I've spent a large portion of my life feeling like a troll. A stubby legged, wild haired, mushmouth of a troll. In my weaker moments, I still find myself feeling like this from time to time. Never quite good enough. Never quite smart enough. Just waiting to be thrown over one more time for the real prizes in this world. I'm not entirely sure why this is...I was the firstborn child of a couple who'd been told they could never have children. The first of six, for that matter. I was read to, loved and exclaimed over for the first few years of my life. But no matter that--I always felt inside that there was a piece missing, or that I was somehow secretly defective in some way. Once I got old enough to be out in the world, I did whatever I could to make myself invisible. Invisible, or incredibly larger than life and outrageous. One extreme or the other. Either way, you couldn't touch me. I set myself apart from my family, from my peers, from everyone and everything.
I certainly set myself apart from God. I would spend years reading everything about every religion or spiritual endeavor I could get my hands on. I had just enough information to be dangerous, as they say. I would ferret out lots of info, and abruptly walk the other direction. I railed against the God of my misunderstanding. I envied people with religious backgrounds, because they seemed to have something I wanted, but thought I could never have. They had a safety net, was what I decided. I used to tell people that I lived my life on the high wire, with no net. And I believed it. I could not imagine a deity that would allow as much suffering as I saw in the world. I couldn't imagine praying like people did, or believing like they seemed to believe. It was a bunch of crap to me. Opiate of the masses. I never once attempted to have a personal relationship with God. Never thought it was possible OR practical for somebody like me. I would look at those other people and then I'd have to make fun of them or tear them down in one way or another. Fear is a curious thing.
After I got sober and started looking for a way to change this miserable existence I lived, I started having to work really hard to find my way back to God. As Rumi says:
Has Known God.
Not the God of names.
Not the God of don'ts.
Not the God who ever does
But the God who only knows four words
And keeps repeating them , saying,
"Come Dance With Me."
And some days I worked very hard. And some days I worked very little. And some days I just sat in my shit and cried. And slowly but surely, I began to feel the hand of God reaching for my hand, and the thing I learned was that all I had to do was reach out a tiny little bit, and there God would be. And I began to read the poetry of people like Mary Oliver and Rumi and Gibran, and I learned a lot about God. I would sit by the ocean and watch the waves crashing and the birds that walk bravely into the surf, knowing they will find food there, no matter how high the waves. And they would scamper out and scamper back in as the tide washed up and I would laugh at the show. And I saw, one day, that I was that bird. That I was that ocean. That the love of God is the dance. And something washed over my soul. And I knew that it didn't matter if I understood the concept of God. It didn't matter what I believed. It didn't matter how I believed. The energy that runs from the rivers of Gods love to the tiny streams of the human soul runs no matter what. It is everywhere. It is vibrant. It is there no matter what I think or see or feel. And I can relax and live in the details, where God lives.
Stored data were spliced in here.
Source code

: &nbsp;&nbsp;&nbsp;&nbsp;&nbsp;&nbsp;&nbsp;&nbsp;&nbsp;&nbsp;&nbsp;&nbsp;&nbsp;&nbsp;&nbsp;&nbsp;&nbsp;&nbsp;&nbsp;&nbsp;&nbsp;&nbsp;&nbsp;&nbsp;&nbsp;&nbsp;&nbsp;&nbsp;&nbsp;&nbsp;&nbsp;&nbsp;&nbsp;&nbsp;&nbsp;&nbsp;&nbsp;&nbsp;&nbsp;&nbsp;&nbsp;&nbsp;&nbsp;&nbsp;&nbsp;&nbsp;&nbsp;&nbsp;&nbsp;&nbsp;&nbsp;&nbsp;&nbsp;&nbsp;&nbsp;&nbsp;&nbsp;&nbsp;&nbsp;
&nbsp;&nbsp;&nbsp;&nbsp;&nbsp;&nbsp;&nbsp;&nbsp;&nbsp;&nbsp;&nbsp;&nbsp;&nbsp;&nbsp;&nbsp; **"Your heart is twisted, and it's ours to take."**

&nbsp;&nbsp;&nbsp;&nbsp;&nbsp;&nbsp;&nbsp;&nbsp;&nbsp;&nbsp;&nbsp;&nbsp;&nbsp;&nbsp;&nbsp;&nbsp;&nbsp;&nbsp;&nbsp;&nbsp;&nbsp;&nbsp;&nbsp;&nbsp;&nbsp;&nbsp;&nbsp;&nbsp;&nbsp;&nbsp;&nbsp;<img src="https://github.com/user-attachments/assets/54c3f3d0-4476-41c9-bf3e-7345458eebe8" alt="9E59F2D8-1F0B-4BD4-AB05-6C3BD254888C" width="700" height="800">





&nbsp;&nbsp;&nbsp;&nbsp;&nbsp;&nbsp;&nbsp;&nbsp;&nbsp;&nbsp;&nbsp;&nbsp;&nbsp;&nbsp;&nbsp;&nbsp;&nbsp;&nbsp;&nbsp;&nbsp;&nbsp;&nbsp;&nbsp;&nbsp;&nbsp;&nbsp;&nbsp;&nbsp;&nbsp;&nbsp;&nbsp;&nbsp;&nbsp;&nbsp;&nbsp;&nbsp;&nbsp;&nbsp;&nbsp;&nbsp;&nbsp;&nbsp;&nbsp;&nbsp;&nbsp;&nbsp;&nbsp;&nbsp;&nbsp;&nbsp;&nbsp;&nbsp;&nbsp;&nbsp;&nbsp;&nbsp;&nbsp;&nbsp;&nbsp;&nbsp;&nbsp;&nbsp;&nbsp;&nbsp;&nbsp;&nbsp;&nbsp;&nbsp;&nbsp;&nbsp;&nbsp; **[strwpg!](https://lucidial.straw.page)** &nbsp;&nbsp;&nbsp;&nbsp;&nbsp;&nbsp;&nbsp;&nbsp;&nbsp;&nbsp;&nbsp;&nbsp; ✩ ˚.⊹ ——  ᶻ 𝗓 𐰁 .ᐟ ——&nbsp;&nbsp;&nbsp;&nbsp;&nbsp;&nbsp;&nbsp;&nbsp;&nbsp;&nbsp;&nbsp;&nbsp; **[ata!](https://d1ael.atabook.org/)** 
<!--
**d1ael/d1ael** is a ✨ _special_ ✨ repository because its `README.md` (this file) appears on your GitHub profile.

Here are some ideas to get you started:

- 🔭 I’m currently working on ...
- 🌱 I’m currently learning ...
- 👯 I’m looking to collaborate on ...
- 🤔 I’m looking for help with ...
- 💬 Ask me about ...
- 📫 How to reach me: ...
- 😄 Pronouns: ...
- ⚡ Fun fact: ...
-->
And that I must see the other people on my planet through the filter of God's love as well. And then I can stop expecting them to be anything other than what they are. Because they ARE perfect. Perfectly IMperfect. Deliberate flaws, like the ones woven into the Persian rugs, meant to remind the talented weaver that he is not God. And then I can breathe a sigh of relief, and trust that all is exactly the way it is supposed to be. That I can be a child of God and be the best me I can possibly be, and it will be enough. It will be enough.
I had some experiences this week that have nudged me into some reflection, as you can see. None of them were earthshattering (well, except to me), but the planets have lined up and it must be time for one of those shakeups that we all love so much. A lot of it has centered around my ego, in one way or another. And my heart. And it has caused me some pain, and some tears, and mostly (eventually) some joy. Because I know it is that hand of God reaching out for me one more time.
Reaching for me, saying, Come. Dance.